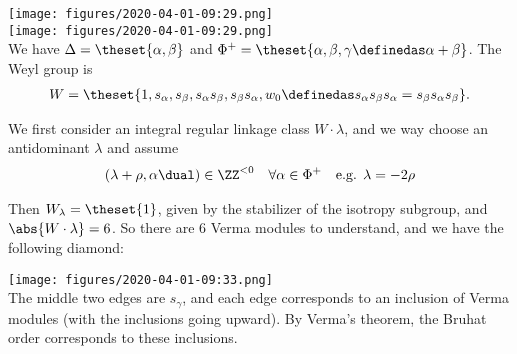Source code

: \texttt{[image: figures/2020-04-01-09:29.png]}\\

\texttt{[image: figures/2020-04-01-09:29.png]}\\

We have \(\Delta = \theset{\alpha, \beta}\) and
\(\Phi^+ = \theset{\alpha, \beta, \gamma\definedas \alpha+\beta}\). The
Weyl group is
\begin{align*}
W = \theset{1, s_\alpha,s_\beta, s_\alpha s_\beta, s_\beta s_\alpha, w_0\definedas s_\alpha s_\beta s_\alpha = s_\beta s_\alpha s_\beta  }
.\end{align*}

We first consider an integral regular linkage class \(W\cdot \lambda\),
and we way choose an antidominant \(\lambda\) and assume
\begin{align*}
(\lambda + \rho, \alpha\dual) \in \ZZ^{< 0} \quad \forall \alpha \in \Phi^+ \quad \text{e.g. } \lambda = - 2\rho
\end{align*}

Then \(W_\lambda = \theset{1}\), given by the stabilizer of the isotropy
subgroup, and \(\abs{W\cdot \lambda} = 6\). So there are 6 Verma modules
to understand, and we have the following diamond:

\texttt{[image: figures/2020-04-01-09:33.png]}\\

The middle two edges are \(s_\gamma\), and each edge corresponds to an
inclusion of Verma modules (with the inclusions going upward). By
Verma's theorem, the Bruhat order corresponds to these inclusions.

──────────────────────────────

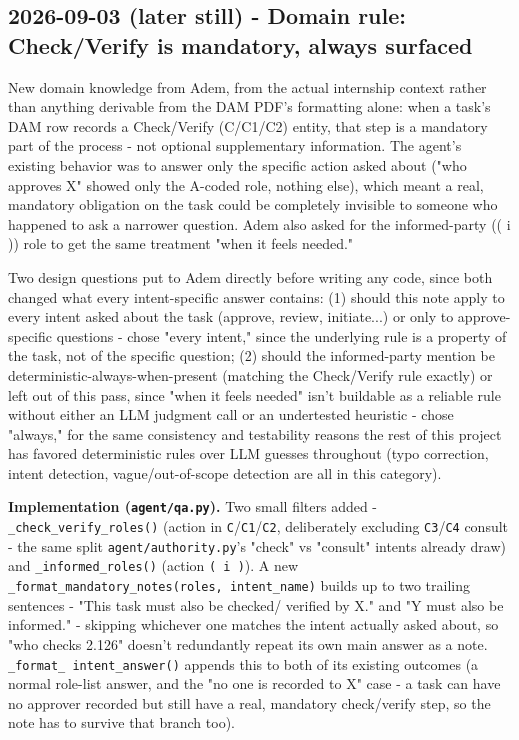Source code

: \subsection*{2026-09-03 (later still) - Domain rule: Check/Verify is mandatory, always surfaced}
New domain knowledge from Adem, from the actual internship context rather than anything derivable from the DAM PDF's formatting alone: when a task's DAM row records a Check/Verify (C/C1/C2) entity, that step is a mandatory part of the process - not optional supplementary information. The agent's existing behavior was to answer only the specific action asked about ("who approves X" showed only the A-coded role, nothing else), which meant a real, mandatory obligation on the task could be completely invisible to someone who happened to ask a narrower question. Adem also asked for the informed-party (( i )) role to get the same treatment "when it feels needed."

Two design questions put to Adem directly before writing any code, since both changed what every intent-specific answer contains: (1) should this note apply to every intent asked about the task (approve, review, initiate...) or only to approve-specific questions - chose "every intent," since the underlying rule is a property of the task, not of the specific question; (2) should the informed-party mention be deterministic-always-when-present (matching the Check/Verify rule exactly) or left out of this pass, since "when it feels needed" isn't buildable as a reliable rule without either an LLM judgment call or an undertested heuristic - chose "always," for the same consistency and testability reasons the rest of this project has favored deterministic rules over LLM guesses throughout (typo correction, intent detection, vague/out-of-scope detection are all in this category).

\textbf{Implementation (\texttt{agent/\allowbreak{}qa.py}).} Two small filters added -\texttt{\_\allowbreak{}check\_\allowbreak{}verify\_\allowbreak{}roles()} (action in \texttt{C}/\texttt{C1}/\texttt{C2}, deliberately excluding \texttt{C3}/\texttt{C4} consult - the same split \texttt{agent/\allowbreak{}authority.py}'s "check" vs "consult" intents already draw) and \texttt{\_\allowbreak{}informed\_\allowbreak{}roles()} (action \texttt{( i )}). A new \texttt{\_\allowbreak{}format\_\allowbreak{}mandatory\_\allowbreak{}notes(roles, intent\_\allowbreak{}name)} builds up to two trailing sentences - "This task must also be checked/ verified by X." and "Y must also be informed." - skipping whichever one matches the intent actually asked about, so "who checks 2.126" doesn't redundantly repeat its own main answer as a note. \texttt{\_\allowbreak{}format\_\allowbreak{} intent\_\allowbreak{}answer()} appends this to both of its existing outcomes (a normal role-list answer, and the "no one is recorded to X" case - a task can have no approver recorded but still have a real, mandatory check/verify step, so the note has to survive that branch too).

──────────────────────────────

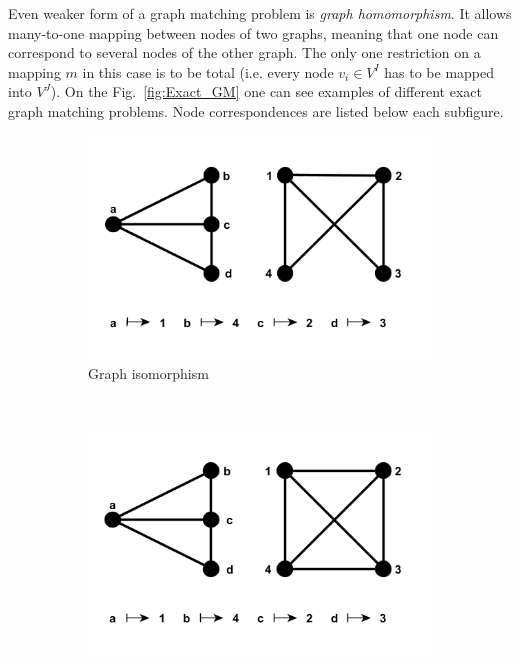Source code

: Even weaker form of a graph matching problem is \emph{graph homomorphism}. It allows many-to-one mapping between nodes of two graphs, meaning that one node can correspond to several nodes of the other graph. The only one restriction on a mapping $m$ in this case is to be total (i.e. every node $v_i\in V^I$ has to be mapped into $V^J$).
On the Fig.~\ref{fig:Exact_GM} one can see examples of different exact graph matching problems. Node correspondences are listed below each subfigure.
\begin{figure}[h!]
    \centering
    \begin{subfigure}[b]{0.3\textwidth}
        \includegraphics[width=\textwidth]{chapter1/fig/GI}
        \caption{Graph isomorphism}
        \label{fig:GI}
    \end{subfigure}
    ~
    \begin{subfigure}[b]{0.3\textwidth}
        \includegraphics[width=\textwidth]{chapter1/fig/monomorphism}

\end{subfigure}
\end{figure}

──────────────────────────────

Copy the lines above exactly. Start with the line containing "s_\alpha s_\beta, s_\beta", end with the line containing "Verma's theorem, the", and include both.

— Answer —
W = \theset{1, s_\alpha,s_\beta, s_\alpha s_\beta, s_\beta s_\alpha, w_0\definedas s_\alpha s_\beta s_\alpha = s_\beta s_\alpha s_\beta  }
.\end{align*}

We first consider an integral regular linkage class \(W\cdot \lambda\),
and we way choose an antidominant \(\lambda\) and assume
\begin{align*}
(\lambda + \rho, \alpha\dual) \in \ZZ^{< 0} \quad \forall \alpha \in \Phi^+ \quad \text{e.g. } \lambda = - 2\rho
\end{align*}

Then \(W_\lambda = \theset{1}\), given by the stabilizer of the isotropy
subgroup, and \(\abs{W\cdot \lambda} = 6\). So there are 6 Verma modules
to understand, and we have the following diamond:

\texttt{[image: figures/2020-04-01-09:33.png]}\\

The middle two edges are \(s_\gamma\), and each edge corresponds to an
inclusion of Verma modules (with the inclusions going upward). By
Verma's theorem, the Bruhat order corresponds to these inclusions.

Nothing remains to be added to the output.